::: GIVEN ENTRIES

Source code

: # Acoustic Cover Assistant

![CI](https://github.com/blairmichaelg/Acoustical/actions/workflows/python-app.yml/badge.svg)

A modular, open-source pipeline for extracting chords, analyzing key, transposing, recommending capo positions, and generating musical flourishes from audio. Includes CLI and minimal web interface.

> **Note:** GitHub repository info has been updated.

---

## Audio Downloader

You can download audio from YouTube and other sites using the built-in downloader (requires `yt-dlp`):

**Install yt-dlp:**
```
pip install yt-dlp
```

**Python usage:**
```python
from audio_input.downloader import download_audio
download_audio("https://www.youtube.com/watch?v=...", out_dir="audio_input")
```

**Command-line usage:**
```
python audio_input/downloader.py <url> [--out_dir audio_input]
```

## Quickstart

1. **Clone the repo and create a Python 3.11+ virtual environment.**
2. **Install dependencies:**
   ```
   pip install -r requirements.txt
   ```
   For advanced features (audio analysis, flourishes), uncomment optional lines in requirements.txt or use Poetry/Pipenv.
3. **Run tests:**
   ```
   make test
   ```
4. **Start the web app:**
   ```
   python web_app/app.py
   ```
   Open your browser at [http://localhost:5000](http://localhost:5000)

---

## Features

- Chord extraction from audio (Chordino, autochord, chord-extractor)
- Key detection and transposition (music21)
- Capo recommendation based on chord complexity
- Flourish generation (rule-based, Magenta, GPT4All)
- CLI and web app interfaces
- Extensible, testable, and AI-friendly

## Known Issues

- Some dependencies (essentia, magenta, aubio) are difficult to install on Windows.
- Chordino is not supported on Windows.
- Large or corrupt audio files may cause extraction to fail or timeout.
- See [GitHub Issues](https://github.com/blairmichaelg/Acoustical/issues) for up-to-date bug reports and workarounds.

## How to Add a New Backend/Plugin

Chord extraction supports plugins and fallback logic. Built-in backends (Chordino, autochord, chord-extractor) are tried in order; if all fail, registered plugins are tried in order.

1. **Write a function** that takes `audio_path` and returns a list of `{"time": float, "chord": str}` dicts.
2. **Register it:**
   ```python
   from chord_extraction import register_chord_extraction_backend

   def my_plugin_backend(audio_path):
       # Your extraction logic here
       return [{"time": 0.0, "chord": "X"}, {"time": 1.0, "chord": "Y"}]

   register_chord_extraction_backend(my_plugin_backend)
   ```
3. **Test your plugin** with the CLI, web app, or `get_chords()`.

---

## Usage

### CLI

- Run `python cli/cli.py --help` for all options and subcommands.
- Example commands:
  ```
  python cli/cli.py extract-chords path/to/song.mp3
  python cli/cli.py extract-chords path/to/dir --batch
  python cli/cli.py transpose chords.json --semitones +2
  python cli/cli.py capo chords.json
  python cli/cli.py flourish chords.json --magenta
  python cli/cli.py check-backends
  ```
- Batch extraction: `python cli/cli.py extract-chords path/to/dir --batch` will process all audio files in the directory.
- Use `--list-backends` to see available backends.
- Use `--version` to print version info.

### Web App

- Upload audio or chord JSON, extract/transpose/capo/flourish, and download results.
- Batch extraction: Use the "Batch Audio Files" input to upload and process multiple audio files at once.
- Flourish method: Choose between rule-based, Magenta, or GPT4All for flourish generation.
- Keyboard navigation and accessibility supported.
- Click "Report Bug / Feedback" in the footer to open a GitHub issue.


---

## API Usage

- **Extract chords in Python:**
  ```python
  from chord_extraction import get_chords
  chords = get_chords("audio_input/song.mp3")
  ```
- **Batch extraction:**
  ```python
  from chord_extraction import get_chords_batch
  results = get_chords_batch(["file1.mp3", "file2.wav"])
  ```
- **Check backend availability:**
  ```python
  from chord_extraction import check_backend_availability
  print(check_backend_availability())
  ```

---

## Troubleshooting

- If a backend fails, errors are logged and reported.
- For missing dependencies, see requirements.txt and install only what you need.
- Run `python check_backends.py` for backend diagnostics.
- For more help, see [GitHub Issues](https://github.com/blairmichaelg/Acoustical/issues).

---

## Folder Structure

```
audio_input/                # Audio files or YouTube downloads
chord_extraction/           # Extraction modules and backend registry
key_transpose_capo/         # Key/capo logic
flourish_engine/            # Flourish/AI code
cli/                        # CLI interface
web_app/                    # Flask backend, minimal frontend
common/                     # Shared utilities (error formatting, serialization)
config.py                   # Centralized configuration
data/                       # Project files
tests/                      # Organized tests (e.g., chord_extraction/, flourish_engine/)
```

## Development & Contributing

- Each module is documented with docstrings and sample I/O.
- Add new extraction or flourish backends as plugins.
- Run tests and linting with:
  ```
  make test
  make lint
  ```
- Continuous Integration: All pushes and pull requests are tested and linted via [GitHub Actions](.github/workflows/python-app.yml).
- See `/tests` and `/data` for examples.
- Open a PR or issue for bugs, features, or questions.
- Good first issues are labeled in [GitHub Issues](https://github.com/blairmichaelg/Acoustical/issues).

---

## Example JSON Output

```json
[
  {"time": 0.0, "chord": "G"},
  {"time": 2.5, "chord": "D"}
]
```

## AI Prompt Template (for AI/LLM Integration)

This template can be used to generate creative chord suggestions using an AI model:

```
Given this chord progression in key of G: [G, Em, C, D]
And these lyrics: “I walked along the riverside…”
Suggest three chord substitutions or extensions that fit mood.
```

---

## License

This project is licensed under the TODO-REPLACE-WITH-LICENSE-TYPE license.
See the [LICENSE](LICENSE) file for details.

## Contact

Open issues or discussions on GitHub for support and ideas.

::::::
::: GIVEN ENTRIES

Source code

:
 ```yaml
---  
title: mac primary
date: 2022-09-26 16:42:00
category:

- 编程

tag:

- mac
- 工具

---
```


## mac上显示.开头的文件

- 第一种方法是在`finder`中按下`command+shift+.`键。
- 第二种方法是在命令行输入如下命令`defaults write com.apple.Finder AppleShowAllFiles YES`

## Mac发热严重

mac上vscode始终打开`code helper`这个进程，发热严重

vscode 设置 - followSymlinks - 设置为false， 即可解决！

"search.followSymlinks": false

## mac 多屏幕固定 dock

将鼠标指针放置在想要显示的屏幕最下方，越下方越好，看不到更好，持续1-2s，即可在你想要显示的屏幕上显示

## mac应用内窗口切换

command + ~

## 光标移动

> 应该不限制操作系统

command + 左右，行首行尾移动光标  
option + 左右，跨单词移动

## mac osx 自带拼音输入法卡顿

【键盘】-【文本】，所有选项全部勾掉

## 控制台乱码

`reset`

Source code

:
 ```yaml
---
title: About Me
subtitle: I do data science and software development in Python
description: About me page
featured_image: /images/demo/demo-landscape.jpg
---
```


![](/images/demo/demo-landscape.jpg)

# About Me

::::::
::: GIVEN ENTRIES

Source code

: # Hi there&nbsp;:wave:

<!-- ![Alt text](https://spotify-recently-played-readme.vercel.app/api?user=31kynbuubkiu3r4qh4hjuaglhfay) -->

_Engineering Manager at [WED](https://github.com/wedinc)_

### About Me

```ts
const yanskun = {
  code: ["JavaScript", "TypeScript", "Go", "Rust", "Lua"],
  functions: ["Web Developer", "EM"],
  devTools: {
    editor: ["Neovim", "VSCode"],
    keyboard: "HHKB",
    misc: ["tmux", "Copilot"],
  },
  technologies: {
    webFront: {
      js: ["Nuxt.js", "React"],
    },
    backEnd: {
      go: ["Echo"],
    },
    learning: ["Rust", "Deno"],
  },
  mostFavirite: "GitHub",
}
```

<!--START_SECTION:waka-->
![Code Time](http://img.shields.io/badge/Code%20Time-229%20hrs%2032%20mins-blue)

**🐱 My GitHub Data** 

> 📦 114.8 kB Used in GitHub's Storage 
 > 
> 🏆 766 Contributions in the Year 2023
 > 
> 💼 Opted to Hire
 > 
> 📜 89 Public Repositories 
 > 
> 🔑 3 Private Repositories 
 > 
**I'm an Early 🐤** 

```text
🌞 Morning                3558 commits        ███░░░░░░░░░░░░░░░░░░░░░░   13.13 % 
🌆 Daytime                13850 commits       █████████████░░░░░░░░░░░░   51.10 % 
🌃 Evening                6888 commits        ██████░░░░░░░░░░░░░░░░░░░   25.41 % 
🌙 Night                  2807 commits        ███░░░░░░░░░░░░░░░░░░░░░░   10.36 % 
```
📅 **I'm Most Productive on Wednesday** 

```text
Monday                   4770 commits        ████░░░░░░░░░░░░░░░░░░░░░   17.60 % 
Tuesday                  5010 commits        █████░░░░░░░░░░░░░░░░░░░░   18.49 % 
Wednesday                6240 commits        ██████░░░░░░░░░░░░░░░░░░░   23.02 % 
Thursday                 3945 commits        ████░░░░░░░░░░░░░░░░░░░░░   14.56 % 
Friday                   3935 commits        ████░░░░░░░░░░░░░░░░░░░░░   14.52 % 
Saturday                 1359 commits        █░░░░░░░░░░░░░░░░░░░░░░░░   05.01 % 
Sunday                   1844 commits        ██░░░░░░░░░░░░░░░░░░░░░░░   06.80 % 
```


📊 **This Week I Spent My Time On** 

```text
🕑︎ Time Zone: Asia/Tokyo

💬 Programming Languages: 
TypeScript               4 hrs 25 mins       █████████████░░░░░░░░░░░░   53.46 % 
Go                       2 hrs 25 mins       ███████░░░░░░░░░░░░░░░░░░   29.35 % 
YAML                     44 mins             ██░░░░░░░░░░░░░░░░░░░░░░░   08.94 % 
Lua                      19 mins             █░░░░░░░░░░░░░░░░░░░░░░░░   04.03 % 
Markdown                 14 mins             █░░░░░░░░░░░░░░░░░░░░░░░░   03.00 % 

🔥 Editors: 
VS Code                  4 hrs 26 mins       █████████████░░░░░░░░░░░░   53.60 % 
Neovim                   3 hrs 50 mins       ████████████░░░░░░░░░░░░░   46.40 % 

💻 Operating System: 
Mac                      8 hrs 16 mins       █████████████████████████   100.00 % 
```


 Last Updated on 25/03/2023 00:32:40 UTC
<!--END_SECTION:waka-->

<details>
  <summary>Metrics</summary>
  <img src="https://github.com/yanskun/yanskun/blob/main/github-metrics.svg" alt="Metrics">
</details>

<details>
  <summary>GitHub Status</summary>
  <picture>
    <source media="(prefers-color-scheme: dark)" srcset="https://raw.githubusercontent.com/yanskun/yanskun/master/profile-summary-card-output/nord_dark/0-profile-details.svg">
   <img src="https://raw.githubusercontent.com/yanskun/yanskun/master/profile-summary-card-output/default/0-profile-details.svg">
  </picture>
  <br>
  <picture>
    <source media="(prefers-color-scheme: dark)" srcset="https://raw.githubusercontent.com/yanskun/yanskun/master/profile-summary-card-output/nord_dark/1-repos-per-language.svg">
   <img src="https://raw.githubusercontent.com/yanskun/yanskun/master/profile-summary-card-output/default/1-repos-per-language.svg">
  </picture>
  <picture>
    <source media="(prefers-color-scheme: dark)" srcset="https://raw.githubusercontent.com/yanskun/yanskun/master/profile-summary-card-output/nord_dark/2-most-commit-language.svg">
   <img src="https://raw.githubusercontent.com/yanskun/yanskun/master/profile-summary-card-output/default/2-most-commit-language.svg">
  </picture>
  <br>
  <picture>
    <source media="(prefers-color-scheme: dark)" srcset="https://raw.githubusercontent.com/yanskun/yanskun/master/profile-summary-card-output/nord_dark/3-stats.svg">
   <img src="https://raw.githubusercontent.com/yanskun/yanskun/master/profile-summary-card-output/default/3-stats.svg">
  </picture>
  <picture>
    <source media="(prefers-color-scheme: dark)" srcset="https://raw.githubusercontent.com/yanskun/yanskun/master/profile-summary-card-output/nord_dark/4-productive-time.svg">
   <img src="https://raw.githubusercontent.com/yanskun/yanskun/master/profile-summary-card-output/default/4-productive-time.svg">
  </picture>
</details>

::::::

PROBLEM DETAILS —
From the records above, print only the lines between the one holding "- Large or corrupt" and the one holding "- Keyboard navigation", inclusive, exactly as they stand.

FINAL ANSWER —
- Large or corrupt audio files may cause extraction to fail or timeout.
- See [GitHub Issues](https://github.com/blairmichaelg/Acoustical/issues) for up-to-date bug reports and workarounds.

## How to Add a New Backend/Plugin

Chord extraction supports plugins and fallback logic. Built-in backends (Chordino, autochord, chord-extractor) are tried in order; if all fail, registered plugins are tried in order.

1. **Write a function** that takes `audio_path` and returns a list of `{"time": float, "chord": str}` dicts.
2. **Register it:**
   ```python
   from chord_extraction import register_chord_extraction_backend

   def my_plugin_backend(audio_path):
       # Your extraction logic here
       return [{"time": 0.0, "chord": "X"}, {"time": 1.0, "chord": "Y"}]

   register_chord_extraction_backend(my_plugin_backend)
   ```
3. **Test your plugin** with the CLI, web app, or `get_chords()`.

---

## Usage

### CLI

- Run `python cli/cli.py --help` for all options and subcommands.
- Example commands:
  ```
  python cli/cli.py extract-chords path/to/song.mp3
  python cli/cli.py extract-chords path/to/dir --batch
  python cli/cli.py transpose chords.json --semitones +2
  python cli/cli.py capo chords.json
  python cli/cli.py flourish chords.json --magenta
  python cli/cli.py check-backends
  ```
- Batch extraction: `python cli/cli.py extract-chords path/to/dir --batch` will process all audio files in the directory.
- Use `--list-backends` to see available backends.
- Use `--version` to print version info.

### Web App

- Upload audio or chord JSON, extract/transpose/capo/flourish, and download results.
- Batch extraction: Use the "Batch Audio Files" input to upload and process multiple audio files at once.
- Flourish method: Choose between rule-based, Magenta, or GPT4All for flourish generation.
- Keyboard navigation and accessibility supported.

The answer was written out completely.